WHAT YOU WILL DO - In the data below, find every line with the word "nombres" and copy it out.

[Records from a data source]
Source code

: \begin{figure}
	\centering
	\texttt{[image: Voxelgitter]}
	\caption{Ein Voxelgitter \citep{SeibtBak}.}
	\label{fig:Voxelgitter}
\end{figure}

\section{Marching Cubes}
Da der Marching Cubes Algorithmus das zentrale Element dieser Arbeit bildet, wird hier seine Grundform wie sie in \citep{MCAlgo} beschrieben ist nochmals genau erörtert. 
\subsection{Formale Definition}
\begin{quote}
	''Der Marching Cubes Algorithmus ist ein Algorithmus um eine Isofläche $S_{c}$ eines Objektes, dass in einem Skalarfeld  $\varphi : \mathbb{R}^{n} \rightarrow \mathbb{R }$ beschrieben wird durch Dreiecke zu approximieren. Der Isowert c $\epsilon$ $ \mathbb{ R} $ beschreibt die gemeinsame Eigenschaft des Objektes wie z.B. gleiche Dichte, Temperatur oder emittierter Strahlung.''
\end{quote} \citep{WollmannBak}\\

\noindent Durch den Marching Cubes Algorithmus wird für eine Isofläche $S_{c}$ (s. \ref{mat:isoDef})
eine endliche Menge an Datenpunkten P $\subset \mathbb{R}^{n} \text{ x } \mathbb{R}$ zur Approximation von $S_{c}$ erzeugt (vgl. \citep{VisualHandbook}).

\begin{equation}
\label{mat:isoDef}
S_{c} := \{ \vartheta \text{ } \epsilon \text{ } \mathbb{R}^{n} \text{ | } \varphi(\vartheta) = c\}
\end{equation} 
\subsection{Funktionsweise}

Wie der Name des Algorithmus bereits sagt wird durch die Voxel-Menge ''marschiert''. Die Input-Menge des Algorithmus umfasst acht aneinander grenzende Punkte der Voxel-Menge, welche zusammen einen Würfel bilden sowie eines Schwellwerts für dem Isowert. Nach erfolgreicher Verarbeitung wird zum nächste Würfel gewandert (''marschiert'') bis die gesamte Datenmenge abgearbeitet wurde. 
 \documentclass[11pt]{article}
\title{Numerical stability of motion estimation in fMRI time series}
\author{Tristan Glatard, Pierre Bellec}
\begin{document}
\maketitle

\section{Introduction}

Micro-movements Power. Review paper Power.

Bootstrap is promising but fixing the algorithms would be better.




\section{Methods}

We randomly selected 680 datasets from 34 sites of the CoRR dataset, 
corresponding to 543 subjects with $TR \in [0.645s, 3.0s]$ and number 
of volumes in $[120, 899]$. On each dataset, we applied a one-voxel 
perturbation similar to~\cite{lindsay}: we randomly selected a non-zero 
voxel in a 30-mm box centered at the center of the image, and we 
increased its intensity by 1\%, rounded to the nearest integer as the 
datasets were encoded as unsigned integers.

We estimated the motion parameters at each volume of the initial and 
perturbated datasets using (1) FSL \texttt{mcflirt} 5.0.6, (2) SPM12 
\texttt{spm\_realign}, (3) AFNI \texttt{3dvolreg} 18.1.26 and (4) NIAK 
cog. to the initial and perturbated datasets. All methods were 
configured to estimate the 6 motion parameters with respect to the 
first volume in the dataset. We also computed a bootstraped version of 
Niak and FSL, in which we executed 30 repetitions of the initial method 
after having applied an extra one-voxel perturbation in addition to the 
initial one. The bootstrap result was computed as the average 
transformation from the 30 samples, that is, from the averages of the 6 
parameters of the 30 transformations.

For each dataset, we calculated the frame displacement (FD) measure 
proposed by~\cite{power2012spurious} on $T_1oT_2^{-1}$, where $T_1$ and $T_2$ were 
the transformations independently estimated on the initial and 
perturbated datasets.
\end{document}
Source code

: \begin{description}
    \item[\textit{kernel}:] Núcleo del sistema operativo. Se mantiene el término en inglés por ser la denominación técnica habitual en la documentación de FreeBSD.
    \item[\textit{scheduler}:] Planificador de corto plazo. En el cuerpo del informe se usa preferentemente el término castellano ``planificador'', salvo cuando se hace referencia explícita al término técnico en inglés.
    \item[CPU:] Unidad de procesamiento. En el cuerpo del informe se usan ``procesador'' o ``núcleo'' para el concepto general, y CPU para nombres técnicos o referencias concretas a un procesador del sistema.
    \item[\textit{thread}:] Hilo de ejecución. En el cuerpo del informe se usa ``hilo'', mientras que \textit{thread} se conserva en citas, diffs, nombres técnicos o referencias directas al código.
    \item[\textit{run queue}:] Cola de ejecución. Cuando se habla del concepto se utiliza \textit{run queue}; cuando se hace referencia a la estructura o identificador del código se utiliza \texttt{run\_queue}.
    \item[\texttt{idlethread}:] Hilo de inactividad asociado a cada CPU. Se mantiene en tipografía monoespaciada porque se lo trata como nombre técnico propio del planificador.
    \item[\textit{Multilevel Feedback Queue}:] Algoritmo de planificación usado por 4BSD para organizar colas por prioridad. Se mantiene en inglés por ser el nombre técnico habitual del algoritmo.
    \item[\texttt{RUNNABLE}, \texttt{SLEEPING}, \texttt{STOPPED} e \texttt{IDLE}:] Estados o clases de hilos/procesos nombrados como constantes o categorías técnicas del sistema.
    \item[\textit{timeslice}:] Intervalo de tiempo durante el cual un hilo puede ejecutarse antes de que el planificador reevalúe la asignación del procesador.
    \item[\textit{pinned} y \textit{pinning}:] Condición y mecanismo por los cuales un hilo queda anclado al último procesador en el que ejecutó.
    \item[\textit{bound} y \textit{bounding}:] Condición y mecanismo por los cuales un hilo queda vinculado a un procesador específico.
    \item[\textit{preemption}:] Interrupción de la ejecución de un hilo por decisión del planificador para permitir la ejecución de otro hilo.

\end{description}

YOUR RESPONSE -
    \item[CPU:] Unidad de procesamiento. En el cuerpo del informe se usan ``procesador'' o ``núcleo'' para el concepto general, y CPU para nombres técnicos o referencias concretas a un procesador del sistema.
    \item[\textit{thread}:] Hilo de ejecución. En el cuerpo del informe se usa ``hilo'', mientras que \textit{thread} se conserva en citas, diffs, nombres técnicos o referencias directas al código.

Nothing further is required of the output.